AFP/Globe and Mail: Incentives for Taking Canadian Giving to the Next Level
(This article originally appeared in the Spring 2016 AFP/Globe and Mail “Philanthropy in Canada” special supplement. The entire supplement can be read here.)
Every day, Canadians help one another and our communities in a variety of ways, from volunteering and mentoring to recycling and public service. But by far the most effective way and efficient way—and something millions of Canadians do every year—is giving to and supporting our charitable organizations across the country.
Canada’s charitable sector is uniquely positioned to address social needs: based in the community and supported by Canadians, charities can respond far more quickly and effectively than government to problems while being efficient with resources.
But our charitable sector faces a crucial challenge. Research from both the Association of Fundraising Professionals (AFP) and Statistics Canada show that slightly fewer Canadians are now giving to charity. We need to find innovative ways to inspire new and old donors alike, and get more resources into the hands of Canada’s charities.
There are three important proposals that have widespread support across the sector where Parliament can take action. These proposals include: the removal of the capital gains tax on gifts of private company stock to charity; the extension of the First-Time Donor’s Super Credit; and the introduction of Stretch Tax Credit for Charitable Giving.
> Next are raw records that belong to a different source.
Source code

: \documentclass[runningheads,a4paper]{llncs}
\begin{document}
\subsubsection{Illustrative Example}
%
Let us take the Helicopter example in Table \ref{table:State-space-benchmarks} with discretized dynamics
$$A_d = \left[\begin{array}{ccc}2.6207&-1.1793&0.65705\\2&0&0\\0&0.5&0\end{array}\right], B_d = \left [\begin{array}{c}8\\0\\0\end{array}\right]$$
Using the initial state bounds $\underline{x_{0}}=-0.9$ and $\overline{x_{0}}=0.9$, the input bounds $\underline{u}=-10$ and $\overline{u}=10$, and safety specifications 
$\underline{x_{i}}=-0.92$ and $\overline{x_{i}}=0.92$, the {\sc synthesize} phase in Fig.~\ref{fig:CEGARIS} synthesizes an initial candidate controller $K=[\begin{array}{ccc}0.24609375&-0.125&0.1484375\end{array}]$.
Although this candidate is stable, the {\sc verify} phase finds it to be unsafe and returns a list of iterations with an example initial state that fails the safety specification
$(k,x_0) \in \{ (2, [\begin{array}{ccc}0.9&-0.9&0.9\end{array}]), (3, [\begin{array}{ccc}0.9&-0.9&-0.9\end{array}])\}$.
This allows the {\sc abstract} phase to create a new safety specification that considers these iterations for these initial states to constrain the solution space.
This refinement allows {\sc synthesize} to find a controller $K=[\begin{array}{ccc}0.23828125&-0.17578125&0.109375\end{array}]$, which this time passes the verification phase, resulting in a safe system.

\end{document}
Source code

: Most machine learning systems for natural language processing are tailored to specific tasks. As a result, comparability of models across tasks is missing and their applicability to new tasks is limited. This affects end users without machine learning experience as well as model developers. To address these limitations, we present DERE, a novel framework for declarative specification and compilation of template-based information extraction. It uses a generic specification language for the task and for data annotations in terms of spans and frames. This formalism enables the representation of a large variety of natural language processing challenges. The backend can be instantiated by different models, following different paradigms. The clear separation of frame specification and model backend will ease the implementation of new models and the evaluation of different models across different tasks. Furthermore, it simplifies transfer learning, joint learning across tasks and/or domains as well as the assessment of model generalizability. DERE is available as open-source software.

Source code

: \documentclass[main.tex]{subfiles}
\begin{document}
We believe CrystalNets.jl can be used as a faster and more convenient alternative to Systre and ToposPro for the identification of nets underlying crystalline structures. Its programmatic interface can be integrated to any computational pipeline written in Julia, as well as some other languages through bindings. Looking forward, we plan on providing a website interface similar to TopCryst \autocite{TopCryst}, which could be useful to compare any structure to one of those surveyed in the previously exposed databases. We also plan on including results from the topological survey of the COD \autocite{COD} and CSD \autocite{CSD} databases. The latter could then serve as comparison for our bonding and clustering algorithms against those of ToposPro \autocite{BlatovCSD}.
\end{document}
Ten years ago, the federal government removed the capital gains tax on gifts of publicly listed securities, and the impact has been phenomenal. Canada’s charities are estimated to have received more than $1 billion gifts of stock every year since the policy was enacted.
AFP and others in the charitable sector are now asking the federal government to remove the capital gains tax for gifts of private-company shares and real estate. This complementary change is expected to generate another $200 million in charitable gifts a year and has the support of several political parties. While the provision was included in the 2015 budget, it was removed from the 2016 budget. AFP and others are proposing that it be reinstated.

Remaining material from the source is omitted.